MATERIAL FOR THE TASK -
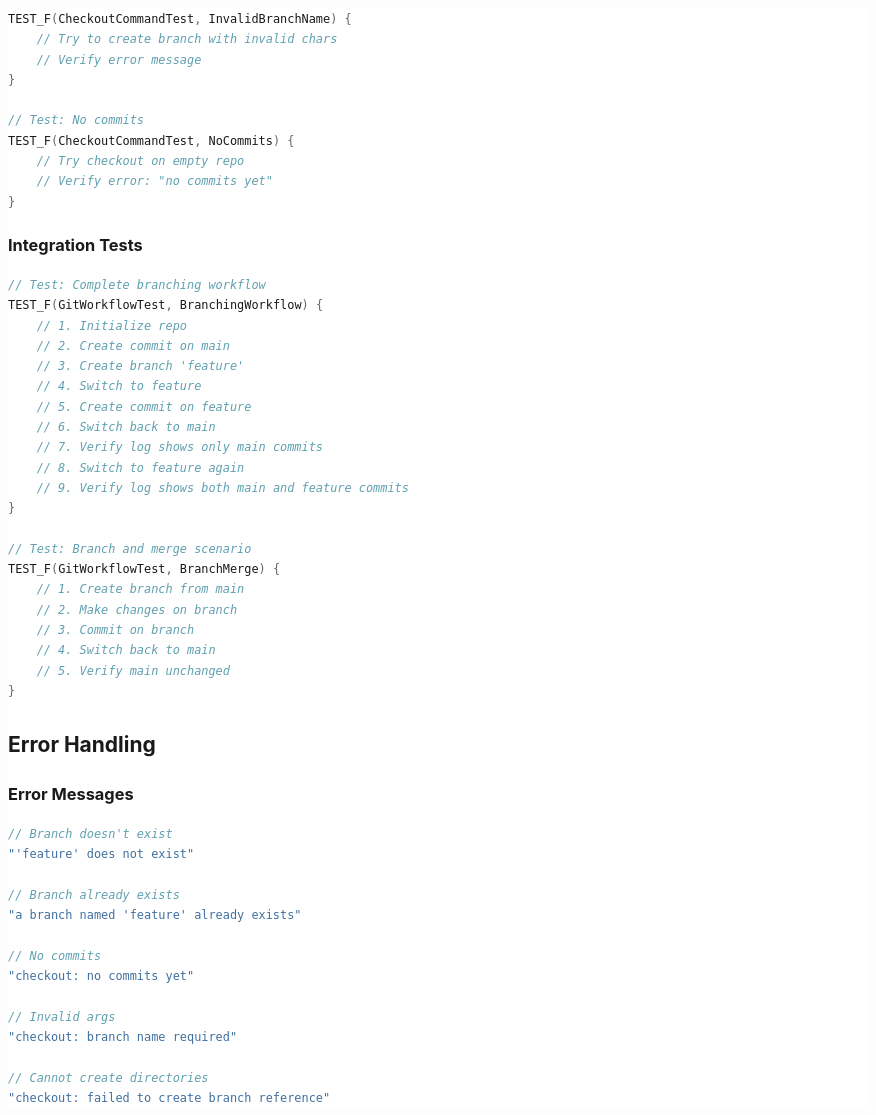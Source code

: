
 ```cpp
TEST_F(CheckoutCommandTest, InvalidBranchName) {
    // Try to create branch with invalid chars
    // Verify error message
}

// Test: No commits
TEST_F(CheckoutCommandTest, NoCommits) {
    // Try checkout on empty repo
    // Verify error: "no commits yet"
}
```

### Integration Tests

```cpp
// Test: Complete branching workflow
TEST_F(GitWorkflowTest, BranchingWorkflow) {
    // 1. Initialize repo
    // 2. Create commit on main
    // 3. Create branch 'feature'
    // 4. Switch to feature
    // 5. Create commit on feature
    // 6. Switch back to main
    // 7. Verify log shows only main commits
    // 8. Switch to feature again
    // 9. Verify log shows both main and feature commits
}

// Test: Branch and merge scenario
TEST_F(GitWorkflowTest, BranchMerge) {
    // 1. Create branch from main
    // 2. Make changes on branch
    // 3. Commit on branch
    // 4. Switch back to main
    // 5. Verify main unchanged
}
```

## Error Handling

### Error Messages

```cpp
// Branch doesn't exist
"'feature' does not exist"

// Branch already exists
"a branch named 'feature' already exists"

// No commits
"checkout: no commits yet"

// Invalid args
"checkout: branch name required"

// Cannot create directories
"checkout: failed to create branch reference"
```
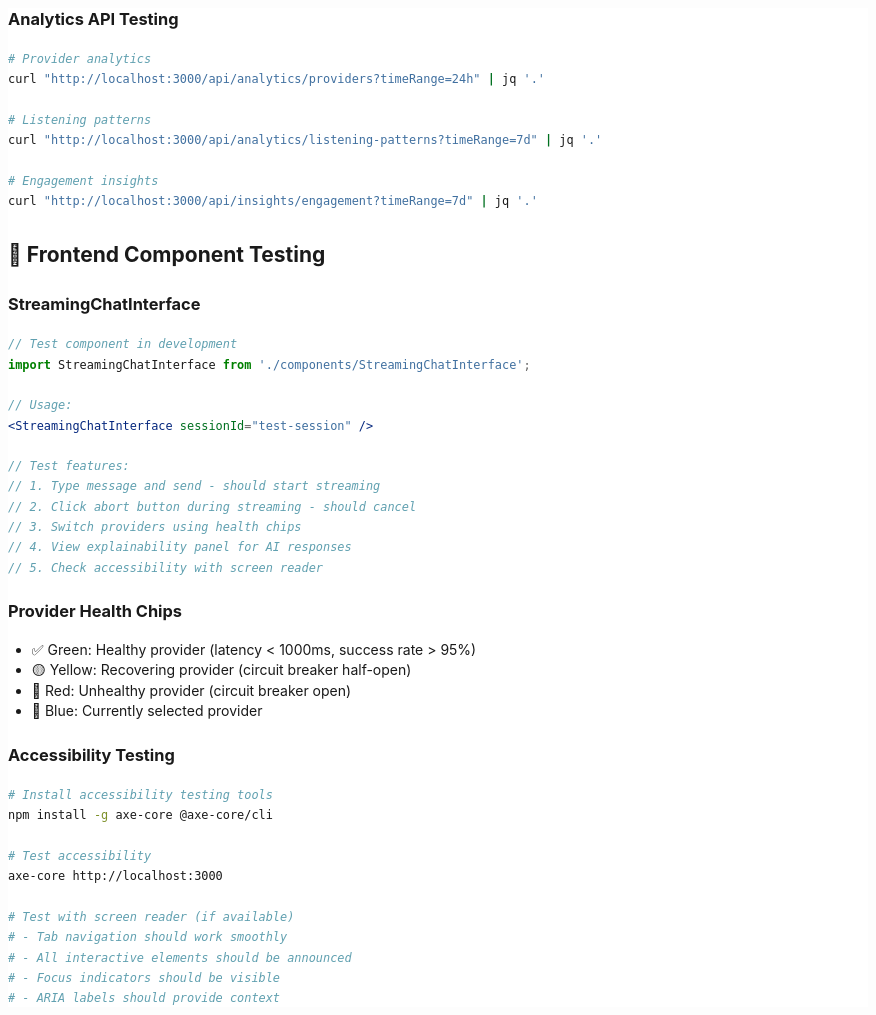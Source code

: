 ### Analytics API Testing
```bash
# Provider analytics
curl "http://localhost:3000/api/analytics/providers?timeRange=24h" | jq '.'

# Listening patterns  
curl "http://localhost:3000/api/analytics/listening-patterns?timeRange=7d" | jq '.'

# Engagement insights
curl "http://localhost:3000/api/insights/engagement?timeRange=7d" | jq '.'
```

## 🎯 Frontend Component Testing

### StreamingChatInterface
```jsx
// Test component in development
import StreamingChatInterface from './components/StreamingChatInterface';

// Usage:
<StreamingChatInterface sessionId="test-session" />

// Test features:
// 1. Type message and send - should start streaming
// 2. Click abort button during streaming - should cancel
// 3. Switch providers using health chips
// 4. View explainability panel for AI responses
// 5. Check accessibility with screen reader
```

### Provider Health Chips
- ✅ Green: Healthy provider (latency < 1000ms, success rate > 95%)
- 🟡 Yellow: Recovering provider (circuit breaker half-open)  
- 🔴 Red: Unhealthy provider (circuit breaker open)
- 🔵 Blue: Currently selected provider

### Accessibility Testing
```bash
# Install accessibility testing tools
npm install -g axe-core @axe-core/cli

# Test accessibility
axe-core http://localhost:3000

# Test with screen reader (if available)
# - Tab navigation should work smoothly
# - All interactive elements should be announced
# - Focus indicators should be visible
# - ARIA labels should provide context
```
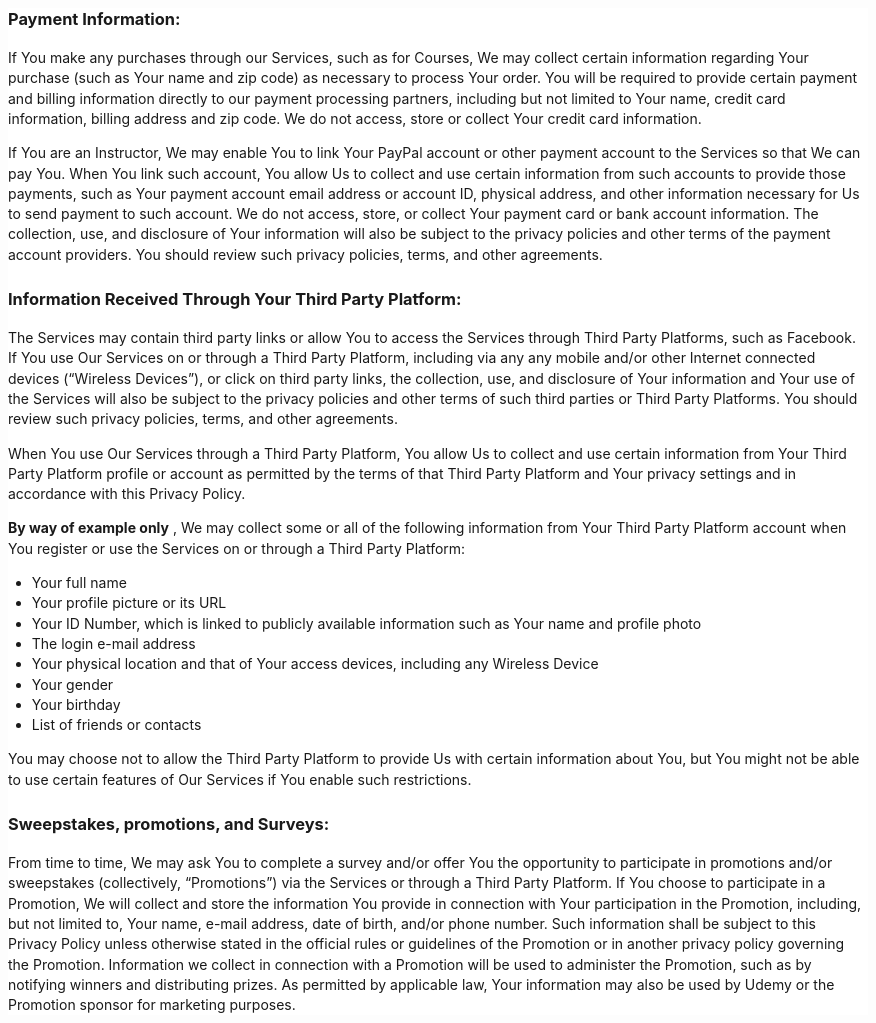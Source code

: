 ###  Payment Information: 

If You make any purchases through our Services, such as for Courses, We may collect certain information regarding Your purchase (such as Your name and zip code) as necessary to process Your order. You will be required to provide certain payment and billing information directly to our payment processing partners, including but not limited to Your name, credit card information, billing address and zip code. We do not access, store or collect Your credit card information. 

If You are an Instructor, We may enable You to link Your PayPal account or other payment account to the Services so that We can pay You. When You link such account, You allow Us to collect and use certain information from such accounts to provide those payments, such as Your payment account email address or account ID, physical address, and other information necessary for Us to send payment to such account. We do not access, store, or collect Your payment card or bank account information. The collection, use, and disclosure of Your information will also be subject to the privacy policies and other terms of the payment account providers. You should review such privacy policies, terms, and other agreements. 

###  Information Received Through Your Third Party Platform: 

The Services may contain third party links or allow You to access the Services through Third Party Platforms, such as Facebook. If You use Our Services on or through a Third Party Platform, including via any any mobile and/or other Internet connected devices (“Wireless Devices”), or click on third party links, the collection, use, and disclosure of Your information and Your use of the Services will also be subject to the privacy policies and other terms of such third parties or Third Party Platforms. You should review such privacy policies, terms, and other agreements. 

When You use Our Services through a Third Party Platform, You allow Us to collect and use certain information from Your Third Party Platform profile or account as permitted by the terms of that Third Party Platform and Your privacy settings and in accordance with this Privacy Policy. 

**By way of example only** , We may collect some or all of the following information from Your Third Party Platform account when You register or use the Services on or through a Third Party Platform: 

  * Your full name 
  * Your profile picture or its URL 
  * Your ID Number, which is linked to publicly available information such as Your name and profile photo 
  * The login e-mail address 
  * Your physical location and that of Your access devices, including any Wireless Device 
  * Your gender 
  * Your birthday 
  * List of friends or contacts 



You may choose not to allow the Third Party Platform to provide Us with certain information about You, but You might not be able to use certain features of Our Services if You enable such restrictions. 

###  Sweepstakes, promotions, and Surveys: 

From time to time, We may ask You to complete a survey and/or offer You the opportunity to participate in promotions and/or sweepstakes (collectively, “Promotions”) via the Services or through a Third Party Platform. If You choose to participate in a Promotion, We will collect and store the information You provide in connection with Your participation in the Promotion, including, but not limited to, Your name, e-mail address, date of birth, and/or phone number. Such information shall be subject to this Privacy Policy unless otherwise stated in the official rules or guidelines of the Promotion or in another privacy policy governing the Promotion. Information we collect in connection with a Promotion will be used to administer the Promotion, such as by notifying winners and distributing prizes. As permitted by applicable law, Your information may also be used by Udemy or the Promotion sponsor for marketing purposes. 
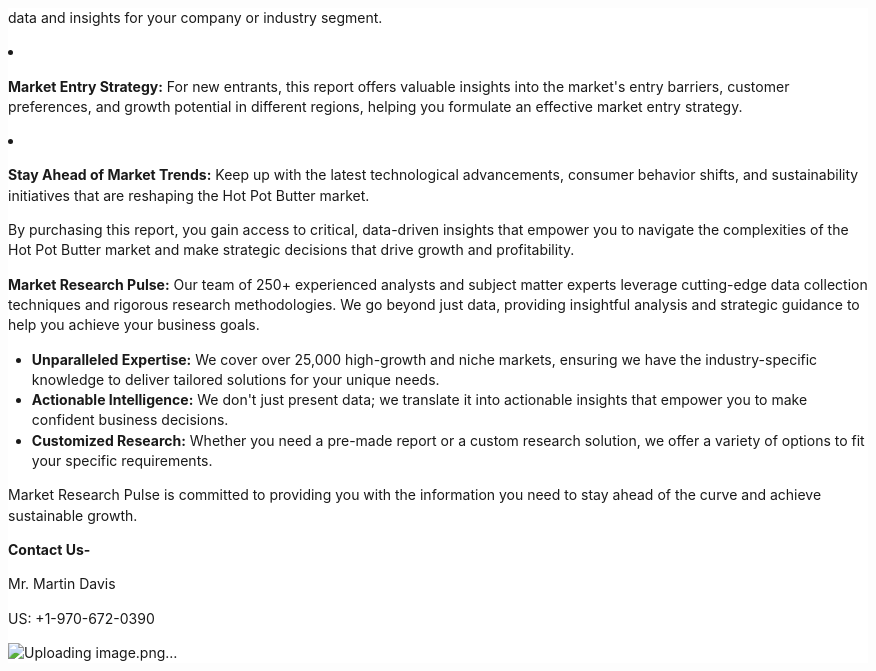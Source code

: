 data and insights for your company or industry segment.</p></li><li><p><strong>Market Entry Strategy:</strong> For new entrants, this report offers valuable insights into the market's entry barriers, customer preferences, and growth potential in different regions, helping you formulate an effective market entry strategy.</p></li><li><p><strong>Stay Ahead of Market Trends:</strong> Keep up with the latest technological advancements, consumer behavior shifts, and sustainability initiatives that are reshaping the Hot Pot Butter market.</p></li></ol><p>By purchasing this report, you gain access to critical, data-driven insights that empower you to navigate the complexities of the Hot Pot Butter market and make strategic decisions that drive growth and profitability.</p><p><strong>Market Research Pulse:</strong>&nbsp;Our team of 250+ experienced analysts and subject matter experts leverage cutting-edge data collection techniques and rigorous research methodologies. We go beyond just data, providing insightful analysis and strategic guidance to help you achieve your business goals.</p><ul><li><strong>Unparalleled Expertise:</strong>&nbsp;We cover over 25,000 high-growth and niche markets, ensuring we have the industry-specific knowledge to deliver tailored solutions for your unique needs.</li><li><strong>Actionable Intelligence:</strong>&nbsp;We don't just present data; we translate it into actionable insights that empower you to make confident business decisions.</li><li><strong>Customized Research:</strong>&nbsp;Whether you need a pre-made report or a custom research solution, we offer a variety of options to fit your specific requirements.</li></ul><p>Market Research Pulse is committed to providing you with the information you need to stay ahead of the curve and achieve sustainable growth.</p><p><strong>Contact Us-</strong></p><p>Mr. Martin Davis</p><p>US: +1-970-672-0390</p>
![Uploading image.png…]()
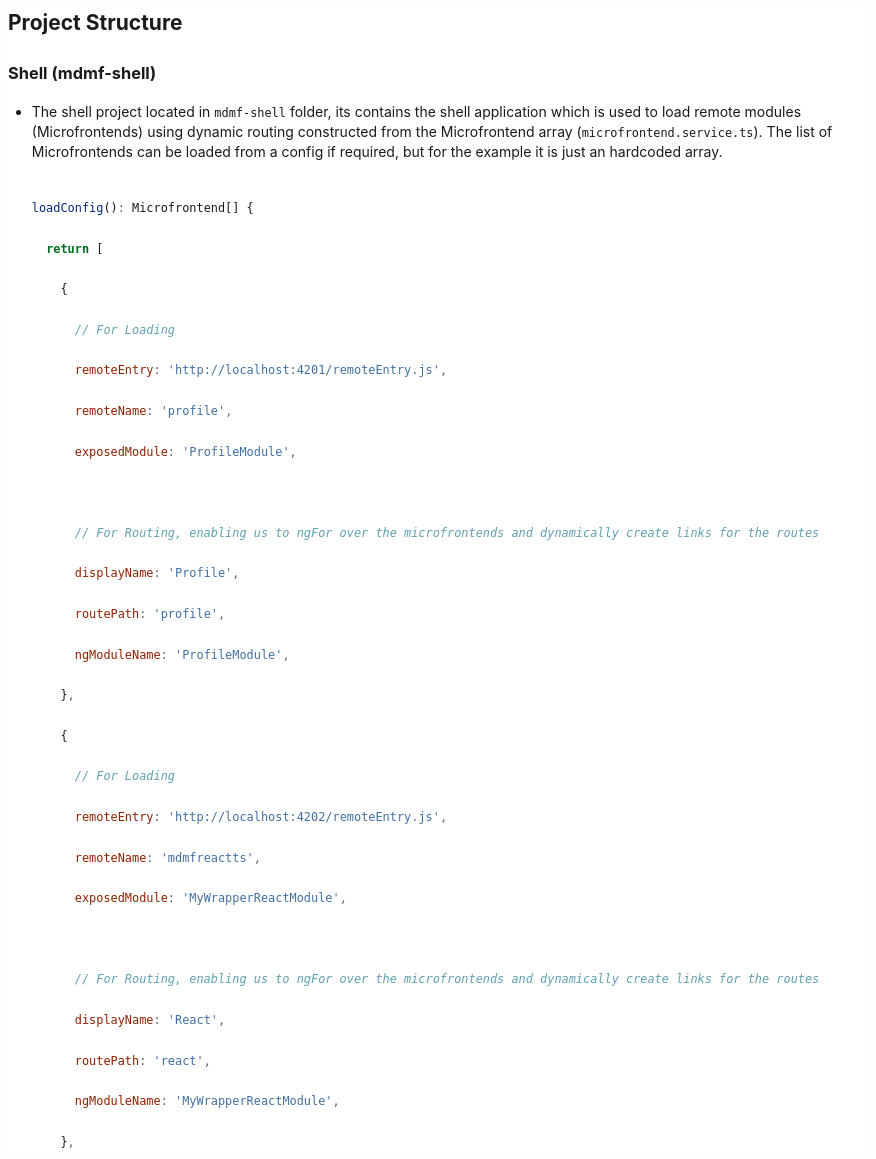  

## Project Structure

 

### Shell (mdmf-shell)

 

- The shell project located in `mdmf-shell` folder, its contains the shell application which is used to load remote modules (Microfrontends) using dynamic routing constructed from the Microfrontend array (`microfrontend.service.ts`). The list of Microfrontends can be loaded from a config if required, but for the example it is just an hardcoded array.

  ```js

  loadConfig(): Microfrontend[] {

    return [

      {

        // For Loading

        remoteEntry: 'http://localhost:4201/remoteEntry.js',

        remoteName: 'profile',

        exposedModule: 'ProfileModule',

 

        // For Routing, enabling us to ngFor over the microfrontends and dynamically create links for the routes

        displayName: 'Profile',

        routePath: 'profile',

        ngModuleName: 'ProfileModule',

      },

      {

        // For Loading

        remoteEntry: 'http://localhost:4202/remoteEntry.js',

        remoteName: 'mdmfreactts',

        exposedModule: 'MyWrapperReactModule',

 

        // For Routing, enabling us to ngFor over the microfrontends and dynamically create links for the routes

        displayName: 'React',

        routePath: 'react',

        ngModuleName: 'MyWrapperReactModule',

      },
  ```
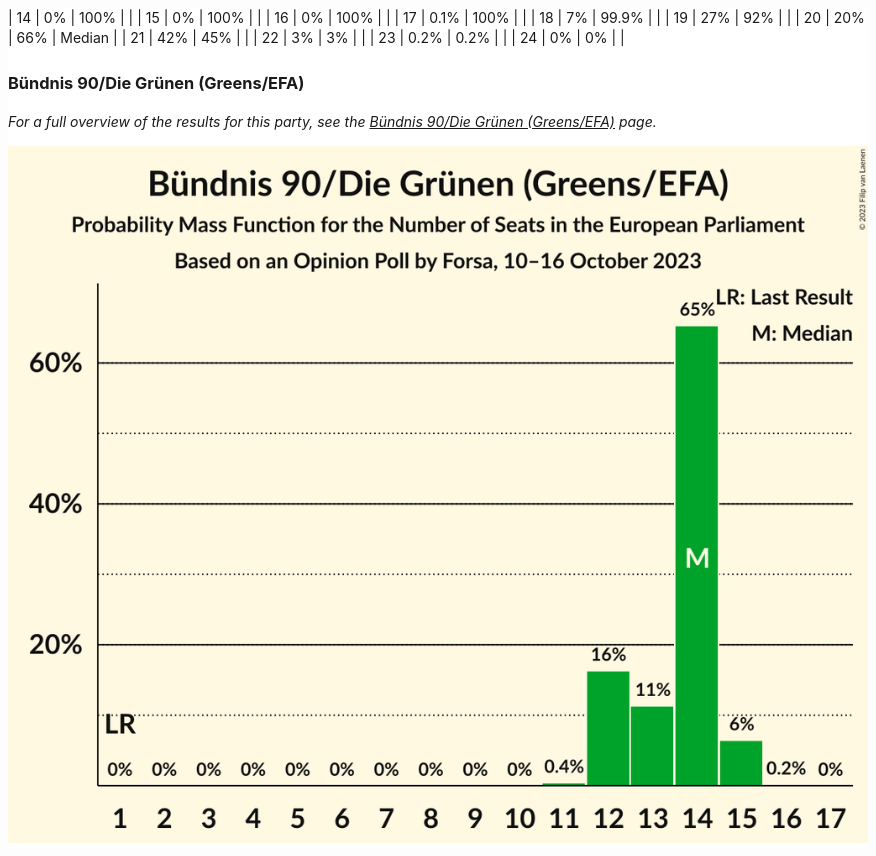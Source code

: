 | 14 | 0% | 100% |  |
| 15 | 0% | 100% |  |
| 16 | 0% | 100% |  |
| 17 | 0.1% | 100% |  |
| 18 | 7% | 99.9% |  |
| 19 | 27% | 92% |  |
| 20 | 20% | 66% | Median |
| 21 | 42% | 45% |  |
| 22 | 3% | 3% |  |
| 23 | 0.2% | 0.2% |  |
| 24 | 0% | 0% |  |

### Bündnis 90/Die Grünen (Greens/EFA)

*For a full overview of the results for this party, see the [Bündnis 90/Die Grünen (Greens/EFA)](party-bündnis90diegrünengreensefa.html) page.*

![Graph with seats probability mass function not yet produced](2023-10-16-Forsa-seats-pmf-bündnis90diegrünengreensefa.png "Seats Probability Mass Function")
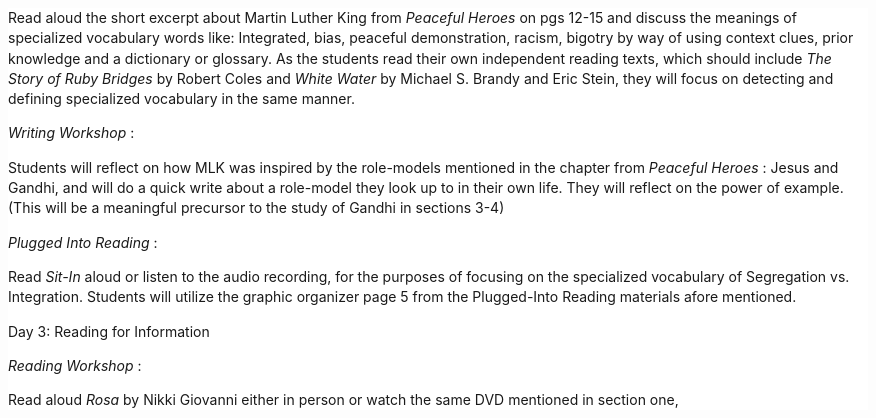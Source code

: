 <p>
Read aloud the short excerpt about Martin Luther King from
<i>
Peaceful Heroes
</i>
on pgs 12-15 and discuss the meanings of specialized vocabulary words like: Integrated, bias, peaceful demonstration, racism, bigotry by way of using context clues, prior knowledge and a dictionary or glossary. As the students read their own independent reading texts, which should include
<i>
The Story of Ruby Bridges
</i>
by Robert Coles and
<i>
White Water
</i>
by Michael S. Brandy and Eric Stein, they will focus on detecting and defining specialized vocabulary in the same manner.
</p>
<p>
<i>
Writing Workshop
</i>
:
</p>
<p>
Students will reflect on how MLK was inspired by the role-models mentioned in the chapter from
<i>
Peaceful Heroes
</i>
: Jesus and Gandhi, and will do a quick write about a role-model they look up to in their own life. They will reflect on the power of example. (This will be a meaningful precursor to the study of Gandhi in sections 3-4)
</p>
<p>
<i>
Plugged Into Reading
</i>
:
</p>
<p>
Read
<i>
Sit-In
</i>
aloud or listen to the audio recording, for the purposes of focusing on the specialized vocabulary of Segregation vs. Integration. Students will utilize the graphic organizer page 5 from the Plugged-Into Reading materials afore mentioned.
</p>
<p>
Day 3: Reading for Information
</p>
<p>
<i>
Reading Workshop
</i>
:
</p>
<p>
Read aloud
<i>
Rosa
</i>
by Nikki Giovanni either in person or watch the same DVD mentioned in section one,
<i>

THE TASK - Please return every line of the records above that contains the word "Verify".

REPLY TO THE TASK -
    // Verify error message
    // Verify error: "no commits yet"
    // 7. Verify log shows only main commits
    // 9. Verify log shows both main and feature commits
    // 5. Verify main unchanged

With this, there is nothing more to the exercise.